I shoot these sports with a 1D Mk IV, 5D Mk III, and 7D. The main lenses I use are the 300 f/4 IS, 70-200 f/2.8 IS Mk II, and the 135 f/2. Occasionally I'll use the 100-400 zoom, but only when I can't be down at the field. The 300 f/4 IS can be marginal on the 5D and 7D in anything less than good light and when tracking subjects coming directly at me. In good light on the 1D Mk IV, it is a pretty great piece of gear, though the resulting photographs are just "good event photos" rather than the great images that the f/2.8 version gets when I rent it. 

I also heavily use wide angles of 17mm on up to 35mm, either zoom or prime, to shoot these sports. The key is to use them from low angles so that the athletes rise well above the horizon. I call them my "superhero" shots. You can see lots of those in my sports galleries. 

My favorite shots come from using either the wide angle superhero lenses or the 135 f/2...ALWAYS at f/2. Head to toe runner shots with the 135 L, with the athlete filling the frame are awesome. I use this lens all the time in tight trail confines in the forest when I'm shooting ultra running. Far better than the 70-200 IS II. 

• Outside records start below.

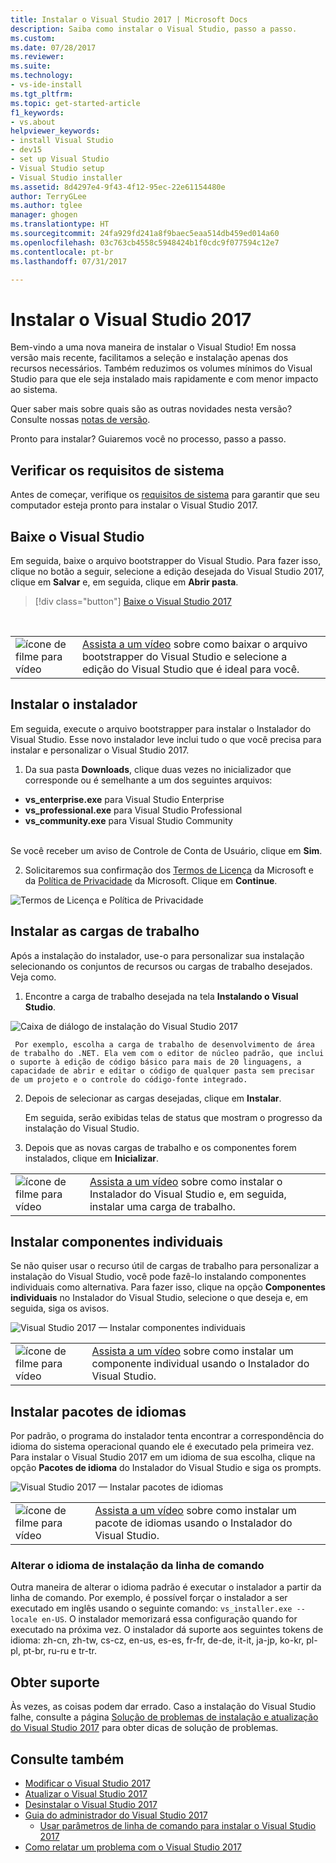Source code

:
 ```yaml
---
title: Instalar o Visual Studio 2017 | Microsoft Docs
description: Saiba como instalar o Visual Studio, passo a passo.
ms.custom: 
ms.date: 07/28/2017
ms.reviewer: 
ms.suite: 
ms.technology:
- vs-ide-install
ms.tgt_pltfrm: 
ms.topic: get-started-article
f1_keywords:
- vs.about
helpviewer_keywords:
- install Visual Studio
- dev15
- set up Visual Studio
- Visual Studio setup
- Visual Studio installer
ms.assetid: 8d4297e4-9f43-4f12-95ec-22e61154480e
author: TerryGLee
ms.author: tglee
manager: ghogen
ms.translationtype: HT
ms.sourcegitcommit: 24fa929fd241a8f9baec5eaa514db459ed014a60
ms.openlocfilehash: 03c763cb4558c5948424b1f0cdc9f077594c12e7
ms.contentlocale: pt-br
ms.lasthandoff: 07/31/2017

---
```

# <a name="install-visual-studio-2017"></a>Instalar o Visual Studio 2017
Bem-vindo a uma nova maneira de instalar o Visual Studio! Em nossa versão mais recente, facilitamos a seleção e instalação apenas dos recursos necessários. Também reduzimos os volumes mínimos do Visual Studio para que ele seja instalado mais rapidamente e com menor impacto ao sistema.

Quer saber mais sobre quais são as outras novidades nesta versão? Consulte nossas [notas de versão](https://www.visualstudio.com/news/releasenotes/vs2017-relnotes).   

Pronto para instalar? Guiaremos você no processo, passo a passo.

## <a name="check-system-requirements"></a>Verificar os requisitos de sistema
Antes de começar, verifique os [requisitos de sistema](https://www.visualstudio.com/productinfo/vs2017-system-requirements-vs) para garantir que seu computador esteja pronto para instalar o Visual Studio 2017.

## <a name="download-visual-studio"></a>Baixe o Visual Studio
Em seguida, baixe o arquivo bootstrapper do Visual Studio. Para fazer isso, clique no botão a seguir, selecione a edição desejada do Visual Studio 2017, clique em **Salvar** e, em seguida, clique em **Abrir pasta**.

 > [!div class="button"]
 > [Baixe o Visual Studio 2017](https://aka.ms/vsdownload?utm_source=mscom&utm_campaign=msdocs)
<br/>


|         |         |
|---------|---------|
|  ![ícone de filme para vídeo](media/video-icon.png "Assista a um vídeo")  |    [Assista a um vídeo](https://mva.microsoft.com/en-US/training-courses-embed/getting-started-with-visual-studio-2017-17798/Download-the-Visual-Studio-Installer-GgrESHD6D_3311787171) sobre como baixar o arquivo bootstrapper do Visual Studio e selecione a edição do Visual Studio que é ideal para você. |

## <a name="install-the-installer"></a>Instalar o instalador  
Em seguida, execute o arquivo bootstrapper para instalar o Instalador do Visual Studio. Esse novo instalador leve inclui tudo o que você precisa para instalar e personalizar o Visual Studio 2017.

1.  Da sua pasta **Downloads**, clique duas vezes no inicializador que corresponde ou é semelhante a um dos seguintes arquivos:

  * **vs_enterprise.exe** para Visual Studio Enterprise
  * **vs_professional.exe** para Visual Studio Professional
  * **vs_community.exe** para Visual Studio Community  <br><br>

  Se você receber um aviso de Controle de Conta de Usuário, clique em **Sim**.  

2.  Solicitaremos sua confirmação dos [Termos de Licença](https://www.visualstudio.com/license-terms/) da Microsoft e da [Política de Privacidade](https://go.microsoft.com/fwlink/?LinkID=824704) da Microsoft. Clique em **Continue**.  

   ![Termos de Licença e Política de Privacidade](media/vs2017-privacy-and-license-terms.PNG "Termos de Licença e Política de Privacidade da Microsoft")  

## <a name="install-workloads"></a>Instalar as cargas de trabalho  
 Após a instalação do instalador, use-o para personalizar sua instalação selecionando os conjuntos de recursos ou cargas de trabalho desejados. Veja como.

1.  Encontre a carga de trabalho desejada na tela **Instalando o Visual Studio**.

  ![Caixa de diálogo de instalação do Visual Studio 2017](media/vs2017-workloads.PNG "Instalar cargas de trabalho do Visual Studio")

     Por exemplo, escolha a carga de trabalho de desenvolvimento de área de trabalho do .NET. Ela vem com o editor de núcleo padrão, que inclui o suporte à edição de código básico para mais de 20 linguagens, a capacidade de abrir e editar o código de qualquer pasta sem precisar de um projeto e o controle do código-fonte integrado.  

2.  Depois de selecionar as cargas desejadas, clique em **Instalar**.  

    Em seguida, serão exibidas telas de status que mostram o progresso da instalação do Visual Studio.

3.  Depois que as novas cargas de trabalho e os componentes forem instalados, clique em **Inicializar**.

|         |         |
|---------|---------|
|  ![ícone de filme para vídeo](media/video-icon.png "Assista a um vídeo")  |    [Assista a um vídeo](https://mva.microsoft.com/en-US/training-courses-embed/getting-started-with-visual-studio-2017-17798/Install-Workloads-in-Visual-Studio-2017-jHE19HD6D_1611787171) sobre como instalar o Instalador do Visual Studio e, em seguida, instalar uma carga de trabalho. |

## <a name="install-individual-components"></a>Instalar componentes individuais

Se não quiser usar o recurso útil de cargas de trabalho para personalizar a instalação do Visual Studio, você pode fazê-lo instalando componentes individuais como alternativa. Para fazer isso, clique na opção **Componentes individuais** no Instalador do Visual Studio, selecione o que deseja e, em seguida, siga os avisos.

  ![Visual Studio 2017 — Instalar componentes individuais](media/vs2017-components.PNG "Instalar componentes individuais do Visual Studio")

  |         |         |
  |---------|---------|
  |  ![ícone de filme para vídeo](media/video-icon.png "Assista a um vídeo")  |   [Assista a um vídeo](https://mva.microsoft.com/en-US/training-courses-embed/getting-started-with-visual-studio-2017-17798/Install-Components-in-Visual-Studio-2017-ZMfaVID6D_7411787171) sobre como instalar um componente individual usando o Instalador do Visual Studio. |

## <a name="install-language-packs"></a>Instalar pacotes de idiomas

Por padrão, o programa do instalador tenta encontrar a correspondência do idioma do sistema operacional quando ele é executado pela primeira vez. Para instalar o Visual Studio 2017 em um idioma de sua escolha, clique na opção **Pacotes de idioma** do Instalador do Visual Studio e siga os prompts.

  ![Visual Studio 2017 — Instalar pacotes de idiomas](media/vs2017-languages.PNG "Instalar pacotes de idiomas do Visual Studio")

  |         |         |
  |---------|---------|
  |  ![ícone de filme para vídeo](media/video-icon.png "Assista a um vídeo")  |   [Assista a um vídeo](https://mva.microsoft.com/en-US/training-courses-embed/getting-started-with-visual-studio-2017-17798/Install-Language-Packs-in-Visual-Studio-2017-ByT7yID6D_9011787171) sobre como instalar um pacote de idiomas usando o Instalador do Visual Studio. |

### <a name="change-the-installer-language-from-the-command-line"></a>Alterar o idioma de instalação da linha de comando

Outra maneira de alterar o idioma padrão é executar o instalador a partir da linha de comando. Por exemplo, é possível forçar o instalador a ser executado em inglês usando o seguinte comando: `vs_installer.exe --locale en-US`. O instalador memorizará essa configuração quando for executado na próxima vez. O instalador dá suporte aos seguintes tokens de idioma: zh-cn, zh-tw, cs-cz, en-us, es-es, fr-fr, de-de, it-it, ja-jp, ko-kr, pl-pl, pt-br, ru-ru e tr-tr.

## <a name="get-support"></a>Obter suporte
Às vezes, as coisas podem dar errado. Caso a instalação do Visual Studio falhe, consulte a página [Solução de problemas de instalação e atualização do Visual Studio 2017](troubleshooting-installation-issues.md) para obter dicas de solução de problemas.

## <a name="see-also"></a>Consulte também  
* [Modificar o Visual Studio 2017](modify-visual-studio.md)
* [Atualizar o Visual Studio 2017](update-visual-studio.md)
* [Desinstalar o Visual Studio 2017](uninstall-visual-studio.md)
* [Guia do administrador do Visual Studio 2017](visual-studio-administrator-guide.md)
  * [Usar parâmetros de linha de comando para instalar o Visual Studio 2017](use-command-line-parameters-to-install-visual-studio.md)
* [Como relatar um problema com o Visual Studio 2017](../ide/how-to-report-a-problem-with-visual-studio-2017.md)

The best things you can do to get great shots, though, have little to do with gear and all to do with your framing and composition. Shoot often from low angles, even with long lenses. For instance, shoot the long jump laying flat on the ground from off the end of the pit, at least 135mm and 200mm is better. Aim up and fill the frame with the athlete, while keeping the board in the frame. The perspective will heighten the affect of the athlete's jumping height. If you shoot the same shot, standing, the athlete will not look heroic and your shot will be boring and stiff. 

If you have High Speed Sync capability (or Hypersync w/Pocket Wizards), add counter-lighting to your shots. Put the sun over the athletes' shoulders and light their front (not usually possible during T&F, but it can sometimes be used). 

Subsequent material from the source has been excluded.